◆ **WHAT YOU WILL DO**:
Copy out every line of the records in which "want" can be found.

SOURCE RECORDS section start

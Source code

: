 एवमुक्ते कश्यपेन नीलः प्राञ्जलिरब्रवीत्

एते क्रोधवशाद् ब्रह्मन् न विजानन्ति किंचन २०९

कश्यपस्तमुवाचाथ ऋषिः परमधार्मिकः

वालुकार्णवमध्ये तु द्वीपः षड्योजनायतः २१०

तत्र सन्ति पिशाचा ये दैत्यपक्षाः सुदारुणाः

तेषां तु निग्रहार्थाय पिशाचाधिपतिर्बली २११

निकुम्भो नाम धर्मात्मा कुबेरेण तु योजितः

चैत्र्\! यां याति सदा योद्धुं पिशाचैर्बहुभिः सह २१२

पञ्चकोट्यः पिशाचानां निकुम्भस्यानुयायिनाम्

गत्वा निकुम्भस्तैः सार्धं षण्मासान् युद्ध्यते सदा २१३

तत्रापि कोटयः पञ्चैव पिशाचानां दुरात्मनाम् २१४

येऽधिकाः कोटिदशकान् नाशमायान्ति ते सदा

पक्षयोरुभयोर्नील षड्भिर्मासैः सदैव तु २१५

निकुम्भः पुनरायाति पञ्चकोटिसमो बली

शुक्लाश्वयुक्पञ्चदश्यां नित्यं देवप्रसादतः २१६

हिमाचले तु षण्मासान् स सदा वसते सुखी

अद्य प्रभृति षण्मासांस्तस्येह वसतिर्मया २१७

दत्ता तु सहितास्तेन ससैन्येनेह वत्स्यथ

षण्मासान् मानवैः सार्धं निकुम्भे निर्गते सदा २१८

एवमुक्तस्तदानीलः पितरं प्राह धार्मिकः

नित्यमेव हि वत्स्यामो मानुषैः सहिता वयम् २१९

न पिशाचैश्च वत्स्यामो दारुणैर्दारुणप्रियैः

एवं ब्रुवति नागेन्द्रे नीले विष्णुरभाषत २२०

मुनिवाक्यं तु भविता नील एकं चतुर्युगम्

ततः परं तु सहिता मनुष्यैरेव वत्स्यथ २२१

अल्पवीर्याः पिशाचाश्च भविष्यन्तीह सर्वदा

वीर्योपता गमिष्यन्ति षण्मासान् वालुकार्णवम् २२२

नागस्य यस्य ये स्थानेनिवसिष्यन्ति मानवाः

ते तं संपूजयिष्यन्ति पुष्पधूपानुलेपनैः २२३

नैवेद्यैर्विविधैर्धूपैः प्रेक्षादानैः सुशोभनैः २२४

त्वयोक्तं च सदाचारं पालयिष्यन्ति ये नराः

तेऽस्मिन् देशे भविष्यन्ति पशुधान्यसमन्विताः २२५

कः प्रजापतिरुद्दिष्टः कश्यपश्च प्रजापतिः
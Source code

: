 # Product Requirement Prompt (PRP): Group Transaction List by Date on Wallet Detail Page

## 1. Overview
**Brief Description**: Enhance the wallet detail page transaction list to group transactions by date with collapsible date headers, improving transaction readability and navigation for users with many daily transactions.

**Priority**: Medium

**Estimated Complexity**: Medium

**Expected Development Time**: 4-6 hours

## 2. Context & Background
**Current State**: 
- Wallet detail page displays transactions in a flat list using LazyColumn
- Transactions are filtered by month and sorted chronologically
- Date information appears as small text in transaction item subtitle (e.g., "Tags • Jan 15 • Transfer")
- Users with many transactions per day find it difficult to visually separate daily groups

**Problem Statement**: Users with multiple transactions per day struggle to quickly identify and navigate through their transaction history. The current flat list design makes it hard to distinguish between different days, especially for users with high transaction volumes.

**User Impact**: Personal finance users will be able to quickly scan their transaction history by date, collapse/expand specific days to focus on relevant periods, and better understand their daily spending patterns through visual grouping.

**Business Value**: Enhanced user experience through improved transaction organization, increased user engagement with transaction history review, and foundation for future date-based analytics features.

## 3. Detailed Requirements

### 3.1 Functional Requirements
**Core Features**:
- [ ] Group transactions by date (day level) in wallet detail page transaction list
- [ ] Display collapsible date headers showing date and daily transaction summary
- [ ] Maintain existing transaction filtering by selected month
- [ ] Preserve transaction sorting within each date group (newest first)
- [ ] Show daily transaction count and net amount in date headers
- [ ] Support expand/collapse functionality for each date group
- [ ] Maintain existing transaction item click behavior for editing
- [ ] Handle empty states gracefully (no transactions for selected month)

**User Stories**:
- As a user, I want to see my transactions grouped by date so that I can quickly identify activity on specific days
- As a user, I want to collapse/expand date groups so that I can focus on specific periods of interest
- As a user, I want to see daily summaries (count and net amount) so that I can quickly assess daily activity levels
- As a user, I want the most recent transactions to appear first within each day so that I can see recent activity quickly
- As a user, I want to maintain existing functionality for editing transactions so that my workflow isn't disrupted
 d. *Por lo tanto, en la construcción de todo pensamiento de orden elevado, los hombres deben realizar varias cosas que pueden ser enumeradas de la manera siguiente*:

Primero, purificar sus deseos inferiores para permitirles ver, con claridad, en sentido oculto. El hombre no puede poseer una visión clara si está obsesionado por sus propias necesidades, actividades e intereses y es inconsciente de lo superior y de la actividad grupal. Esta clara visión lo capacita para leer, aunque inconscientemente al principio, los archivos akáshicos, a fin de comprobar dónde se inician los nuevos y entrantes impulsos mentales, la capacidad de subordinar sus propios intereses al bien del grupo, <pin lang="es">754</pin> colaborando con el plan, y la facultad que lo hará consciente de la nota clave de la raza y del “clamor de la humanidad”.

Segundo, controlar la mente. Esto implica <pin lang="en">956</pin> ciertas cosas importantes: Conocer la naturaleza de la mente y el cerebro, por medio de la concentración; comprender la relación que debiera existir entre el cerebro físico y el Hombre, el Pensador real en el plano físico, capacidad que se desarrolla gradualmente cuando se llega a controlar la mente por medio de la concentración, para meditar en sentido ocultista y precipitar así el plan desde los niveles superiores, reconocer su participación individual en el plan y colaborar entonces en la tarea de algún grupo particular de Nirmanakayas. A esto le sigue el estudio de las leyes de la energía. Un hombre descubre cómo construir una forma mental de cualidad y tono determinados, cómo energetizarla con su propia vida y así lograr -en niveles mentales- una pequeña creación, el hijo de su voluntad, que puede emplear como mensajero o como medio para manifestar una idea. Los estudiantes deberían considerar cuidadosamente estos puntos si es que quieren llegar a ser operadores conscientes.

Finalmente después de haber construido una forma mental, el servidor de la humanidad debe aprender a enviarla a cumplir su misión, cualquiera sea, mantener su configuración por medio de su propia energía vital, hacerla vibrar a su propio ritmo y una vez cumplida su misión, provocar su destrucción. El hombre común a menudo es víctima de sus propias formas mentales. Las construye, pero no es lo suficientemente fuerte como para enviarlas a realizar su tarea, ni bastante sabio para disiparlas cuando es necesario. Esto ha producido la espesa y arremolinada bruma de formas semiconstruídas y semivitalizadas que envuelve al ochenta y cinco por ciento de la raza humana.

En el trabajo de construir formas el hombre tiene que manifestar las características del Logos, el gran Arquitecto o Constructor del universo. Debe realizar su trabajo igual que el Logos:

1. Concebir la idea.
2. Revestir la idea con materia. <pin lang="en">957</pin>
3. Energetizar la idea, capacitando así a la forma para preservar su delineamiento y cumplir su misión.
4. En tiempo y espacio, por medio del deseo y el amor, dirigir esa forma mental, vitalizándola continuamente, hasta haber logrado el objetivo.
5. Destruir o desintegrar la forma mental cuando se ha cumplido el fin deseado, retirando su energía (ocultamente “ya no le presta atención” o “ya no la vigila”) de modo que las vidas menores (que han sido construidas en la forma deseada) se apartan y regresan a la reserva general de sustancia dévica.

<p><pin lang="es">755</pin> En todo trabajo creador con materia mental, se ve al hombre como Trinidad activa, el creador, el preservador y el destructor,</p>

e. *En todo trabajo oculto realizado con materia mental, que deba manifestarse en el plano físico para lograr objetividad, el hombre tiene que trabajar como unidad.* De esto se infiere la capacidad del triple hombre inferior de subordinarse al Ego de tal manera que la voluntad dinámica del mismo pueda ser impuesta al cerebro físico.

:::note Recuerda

SOURCE RECORDS section end

◆ **TASK SOLUTION**:
- As a user, I want to see my transactions grouped by date so that I can quickly identify activity on specific days
- As a user, I want to collapse/expand date groups so that I can focus on specific periods of interest
- As a user, I want to see daily summaries (count and net amount) so that I can quickly assess daily activity levels
- As a user, I want the most recent transactions to appear first within each day so that I can see recent activity quickly
- As a user, I want to maintain existing functionality for editing transactions so that my workflow isn't disrupted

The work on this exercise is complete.